(Problem) Retype the data below exactly, skipping pictures.

(Excerpted records)
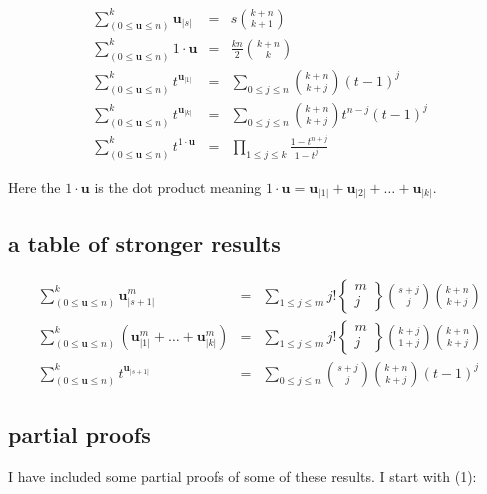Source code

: \documentclass[twoside]{amsart}
\newcommand{\bu}[1][u]{\ensuremath{\mathbf #1}}
\begin{document}
\begin{eqnarray}
\sum_{(0\le\bu\le n)}^k\!\!\!\!\! \bu_{|s|}
 & = & s{k+n\choose k+1}                                                    \\
\sum_{(0\le\bu\le n)}^k\!\!\!\!\! 1\cdot\bu  
 & = & \frac{kn}{2} {k+n\choose k}                                          \\ 
\sum_{(0\le\bu\le n)}^k\!\!\!\!\! t^{\bu_{|1|}} 
 & = & \sum_{0\le j\le n}{k+n\choose k+j}(t-1)^j                            \\
\sum_{(0\le\bu\le n)}^k\!\!\!\!\! t^{\bu_{|k|}} 
 & = & \sum_{0\le j\le n}{k+n\choose k+j}t^{n-j}(t-1)^j                     \\
\sum_{(0\le\bu\le n)}^k\!\!\!\!\! t^{1\cdot\bu}           
 & = & \prod_{1\le j\le k}\frac{1-t^{n+j}}{1-t^{j\ \ \ }}                   
\end{eqnarray}  

Here the $ 1\cdot\bu $ is the dot product meaning $ 1\cdot\bu=\bu_{|1|}+\bu_{|2|}+\ldots+\bu_{|k|} $.

\subsection{a table of stronger results}

\begin{eqnarray}
\sum_{(0\le\bu\le n)}^k\!\!\!\!\! \bu_{|s+1|}^m 
 & = & \sum_{1\le j\le m}j!\left\{\!\!\!\begin{array}{c} m \\ j 
       \end{array}\!\!\!\right\}{s+j\choose j}{k+n\choose k+j}              \\
\sum_{(0\le\bu\le n)}^k\!\!\!\!\! (\bu_{|1|}^m+\ldots +\bu_{|k|}^m)
 & = & \sum_{1\le j\le m}j!\left\{\!\!\!\begin{array}{c} m \\ j 
       \end{array}\!\!\!\right\}{k+j\choose 1+j}{k+n\choose k+j}            \\
\sum_{(0\le\bu\le n)}^k\!\!\!\!\! t^{\bu_{|s+1|}}
 & = & \sum_{0\le j\le n}{s+j\choose j}{k+n\choose k+j}(t-1)^j                
\end{eqnarray} 

\subsection{partial proofs}

I have included some partial proofs of some of these results.  I start with (1):
\end{document}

(Answer section)
Source code

: \documentclass[twoside]{amsart}
\newcommand{\bu}[1][u]{\ensuremath{\mathbf #1}}
\begin{document}
\begin{eqnarray}
\sum_{(0\le\bu\le n)}^k\!\!\!\!\! \bu_{|s|}
 & = & s{k+n\choose k+1}                                                    \\
\sum_{(0\le\bu\le n)}^k\!\!\!\!\! 1\cdot\bu  
 & = & \frac{kn}{2} {k+n\choose k}                                          \\ 
\sum_{(0\le\bu\le n)}^k\!\!\!\!\! t^{\bu_{|1|}} 
 & = & \sum_{0\le j\le n}{k+n\choose k+j}(t-1)^j                            \\
\sum_{(0\le\bu\le n)}^k\!\!\!\!\! t^{\bu_{|k|}} 
 & = & \sum_{0\le j\le n}{k+n\choose k+j}t^{n-j}(t-1)^j                     \\
\sum_{(0\le\bu\le n)}^k\!\!\!\!\! t^{1\cdot\bu}           
 & = & \prod_{1\le j\le k}\frac{1-t^{n+j}}{1-t^{j\ \ \ }}                   
\end{eqnarray}  

Here the $ 1\cdot\bu $ is the dot product meaning $ 1\cdot\bu=\bu_{|1|}+\bu_{|2|}+\ldots+\bu_{|k|} $.

\subsection{a table of stronger results}

\begin{eqnarray}
\sum_{(0\le\bu\le n)}^k\!\!\!\!\! \bu_{|s+1|}^m 
 & = & \sum_{1\le j\le m}j!\left\{\!\!\!\begin{array}{c} m \\ j 
       \end{array}\!\!\!\right\}{s+j\choose j}{k+n\choose k+j}              \\
\sum_{(0\le\bu\le n)}^k\!\!\!\!\! (\bu_{|1|}^m+\ldots +\bu_{|k|}^m)
 & = & \sum_{1\le j\le m}j!\left\{\!\!\!\begin{array}{c} m \\ j 
       \end{array}\!\!\!\right\}{k+j\choose 1+j}{k+n\choose k+j}            \\
\sum_{(0\le\bu\le n)}^k\!\!\!\!\! t^{\bu_{|s+1|}}
 & = & \sum_{0\le j\le n}{s+j\choose j}{k+n\choose k+j}(t-1)^j                
\end{eqnarray} 

\subsection{partial proofs}

I have included some partial proofs of some of these results.  I start with (1):
\end{document}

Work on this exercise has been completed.